To find the common difference, we can subtract the second term from the first term:
d = a2 - a1 = (8/6) - (5/6) = 3/6 = 1/2
Now, we can find the 19th term (a19) using the formula:
an = a1 + (n-1)d
Substituting the values we have:
a19 = (5/6) + (19-1)(1/2)
= 5/6 + 18/2
= 5/6 + 9
= (5+54)/6
= 59/6
Therefore, the 19th term of the given AP is 59/6.
To find the 19th term of an arithmetic progression (AP), we can use the formula:
an = a1 + (n - 1)d
where:
an is the nth term of the AP,
a1 is the first term of the AP, and
d is the common difference between consecutive terms.

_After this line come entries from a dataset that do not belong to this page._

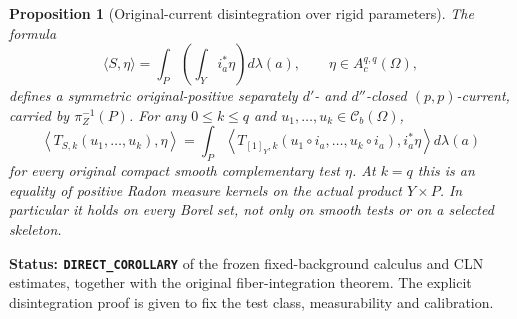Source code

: \documentclass[11pt,a4paper]{article}
\numberwithin{equation}{section}
\newtheorem{proposition}[theorem]{Proposition}
\theoremstyle{definition}
\theoremstyle{remark}
\begin{document}
\begin{proposition}[Original-current disintegration over rigid parameters]
\label{prop:r6-fiber-current-disintegration}
The formula
\begin{equation}
       \langle S,\eta\rangle
          =\int_P\left(\int_Y i_a^*\eta\right)d\lambda(a),
       \qquad \eta\in A_c^{q,q}(\Omega),
\label{eq:r6-laminar-current}
\end{equation}
defines a symmetric original-positive separately $d'$- and $d''$-closed
$(p,p)$-current, carried by $\pi_Z^{-1}(P)$.
For any $0\leq k\leq q$ and $u_1,\ldots,u_k\in\mathcal C_b(\Omega)$,
\begin{equation}
 \left\langle T_{S,k}(u_1,\ldots,u_k),\eta\right\rangle
   =\int_P
       \left\langle
          T_{[1]_Y,k}(u_1\circ i_a,\ldots,u_k\circ i_a),
                       i_a^*\eta\right\rangle d\lambda(a)
\label{eq:r6-fiber-bt-disintegration}
\end{equation}
for every original compact smooth complementary test $\eta$.
At $k=q$ this is an equality of positive Radon measure kernels on the
actual product $Y\times P$. In particular it holds on every Borel set,
not only on smooth tests or on a selected skeleton.
\end{proposition}

\noindent\textbf{Status: \texttt{DIRECT\_COROLLARY}} of the frozen
fixed-background calculus and CLN estimates, together with the original
fiber-integration theorem. The explicit disintegration proof is given
to fix the test class, measurability and calibration.
\end{document}
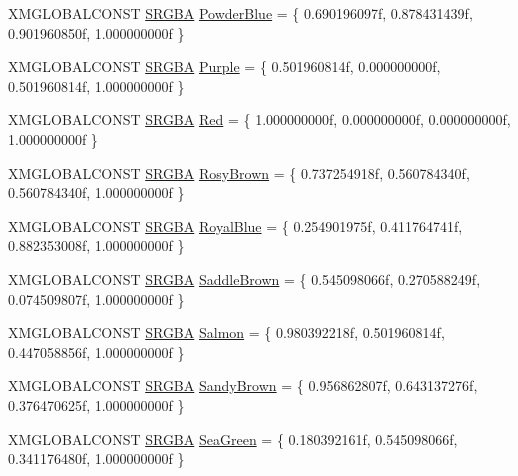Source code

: \begin{DoxyCompactItemize}
\item 
X\+M\+G\+L\+O\+B\+A\+L\+C\+O\+N\+ST \hyperlink{structmage_1_1_s_r_g_b_a}{S\+R\+G\+BA} \hyperlink{namespacemage_1_1color_ac75f12ee461424dff5a031dfee8fe73b}{Powder\+Blue} = \{ 0.\+690196097f, 0.\+878431439f, 0.\+901960850f, 1.\+000000000f \}
\item 
X\+M\+G\+L\+O\+B\+A\+L\+C\+O\+N\+ST \hyperlink{structmage_1_1_s_r_g_b_a}{S\+R\+G\+BA} \hyperlink{namespacemage_1_1color_a6466ea355a9d92403093523e4f9c7e6f}{Purple} = \{ 0.\+501960814f, 0.\+000000000f, 0.\+501960814f, 1.\+000000000f \}
\item 
X\+M\+G\+L\+O\+B\+A\+L\+C\+O\+N\+ST \hyperlink{structmage_1_1_s_r_g_b_a}{S\+R\+G\+BA} \hyperlink{namespacemage_1_1color_a8832bac671d8a6ebbce6edc3c0289ada}{Red} = \{ 1.\+000000000f, 0.\+000000000f, 0.\+000000000f, 1.\+000000000f \}
\item 
X\+M\+G\+L\+O\+B\+A\+L\+C\+O\+N\+ST \hyperlink{structmage_1_1_s_r_g_b_a}{S\+R\+G\+BA} \hyperlink{namespacemage_1_1color_a4d29d760cc914eb93aef64c4d7bdc530}{Rosy\+Brown} = \{ 0.\+737254918f, 0.\+560784340f, 0.\+560784340f, 1.\+000000000f \}
\item 
X\+M\+G\+L\+O\+B\+A\+L\+C\+O\+N\+ST \hyperlink{structmage_1_1_s_r_g_b_a}{S\+R\+G\+BA} \hyperlink{namespacemage_1_1color_a89c20a091fb4e7ae8ab9a4e57eec461c}{Royal\+Blue} = \{ 0.\+254901975f, 0.\+411764741f, 0.\+882353008f, 1.\+000000000f \}
\item 
X\+M\+G\+L\+O\+B\+A\+L\+C\+O\+N\+ST \hyperlink{structmage_1_1_s_r_g_b_a}{S\+R\+G\+BA} \hyperlink{namespacemage_1_1color_a20a5cad46b0eda1bc5e1cdfe3df36498}{Saddle\+Brown} = \{ 0.\+545098066f, 0.\+270588249f, 0.\+074509807f, 1.\+000000000f \}
\item 
X\+M\+G\+L\+O\+B\+A\+L\+C\+O\+N\+ST \hyperlink{structmage_1_1_s_r_g_b_a}{S\+R\+G\+BA} \hyperlink{namespacemage_1_1color_ac05f0e6236580b710313e3d965ba8921}{Salmon} = \{ 0.\+980392218f, 0.\+501960814f, 0.\+447058856f, 1.\+000000000f \}
\item 
X\+M\+G\+L\+O\+B\+A\+L\+C\+O\+N\+ST \hyperlink{structmage_1_1_s_r_g_b_a}{S\+R\+G\+BA} \hyperlink{namespacemage_1_1color_af4d1507b2bcd178ac7195ae4e053075c}{Sandy\+Brown} = \{ 0.\+956862807f, 0.\+643137276f, 0.\+376470625f, 1.\+000000000f \}
\item 
X\+M\+G\+L\+O\+B\+A\+L\+C\+O\+N\+ST \hyperlink{structmage_1_1_s_r_g_b_a}{S\+R\+G\+BA} \hyperlink{namespacemage_1_1color_a2589b32d7aeb0866ac1e9dc06979cf54}{Sea\+Green} = \{ 0.\+180392161f, 0.\+545098066f, 0.\+341176480f, 1.\+000000000f \}
\item 

\end{DoxyCompactItemize}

In this case, the first term (a1) of the given AP is 5/6, and the common difference (d) between consecutive terms is 8/6 - 5/6 = 3/6 = 1/2.
Substituting these values into the formula, we can find the 19th term (a19):
a19 = (5/6) + (19 - 1)(1/2)
a19 = 5/6 + 18/2
a19 = 5/6 + 9
a19 = (5 + 54)/6
a19 = 59/6
Therefore, the 19th term of the given AP is 59/6.